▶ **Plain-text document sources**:

##############################

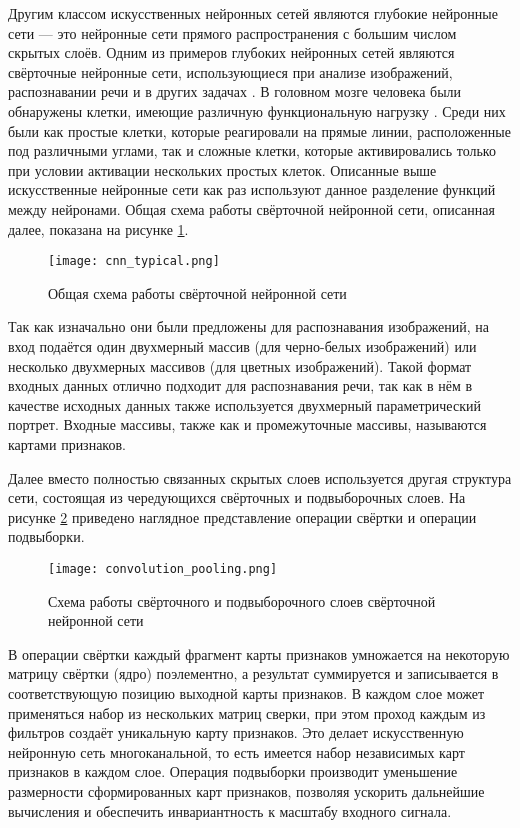 Другим классом искусственных нейронных сетей являются глубокие нейронные сети --- это нейронные сети прямого распространения с большим числом скрытых слоёв.
Одним из примеров глубоких нейронных сетей являются свёрточные нейронные сети, использующиеся при анализе изображений, распознавании речи и в других задачах \cite{lecun1995convolutional, abdel2014convolutional}.
В головном мозге человека были обнаружены клетки, имеющие различную функциональную нагрузку \cite{matsugu2003subject}.
Среди них были как простые клетки, которые реагировали на прямые линии, расположенные под различными углами, так и сложные клетки, которые активировались только при условии активации нескольких простых клеток.
Описанные выше искусственные нейронные сети как раз используют данное разделение функций между нейронами.
Общая схема работы свёрточной нейронной сети, описанная далее, показана на рисунке \ref{fig:cnn_typical}.

\begin{figure}[h]
	\centering
	\texttt{[image: cnn\_typical.png]}
	\caption{Общая схема работы свёрточной нейронной сети}
	\label{fig:cnn_typical}
\end{figure}

Так как изначально они были предложены для распознавания изображений, на вход подаётся один двухмерный массив (для черно-белых изображений) или несколько двухмерных массивов (для цветных изображений).
Такой формат входных данных отлично подходит для распознавания речи, так как в нём в качестве исходных данных также используется двухмерный параметрический портрет.
Входные массивы, также как и промежуточные массивы, называются картами признаков.

Далее вместо полностью связанных скрытых слоев используется другая структура сети, состоящая из чередующихся свёрточных и подвыборочных слоев.
На рисунке \ref{fig:convolution_pooling} приведено наглядное представление операции свёртки и операции подвыборки.

\begin{figure}[h]
	\centering
	\texttt{[image: convolution\_pooling.png]}
	\caption{Схема работы свёрточного и подвыборочного слоев свёрточной нейронной сети}
	\label{fig:convolution_pooling}
\end{figure}

В операции свёртки каждый фрагмент карты признаков умножается на некоторую матрицу свёртки (ядро) поэлементно, а результат суммируется и записывается в соответствующую позицию выходной карты признаков.
В каждом слое может применяться набор из нескольких матриц сверки, при этом проход каждым из фильтров создаёт уникальную карту признаков.
Это делает искусственную нейронную сеть многоканальной, то есть имеется набор независимых карт признаков в каждом слое.
Операция подвыборки производит уменьшение размерности сформированных карт признаков, позволяя ускорить дальнейшие вычисления и обеспечить инвариантность к масштабу входного сигнала.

##############################

Determine how many lines of the records above hold the word "также" and give the number with nothing added.

2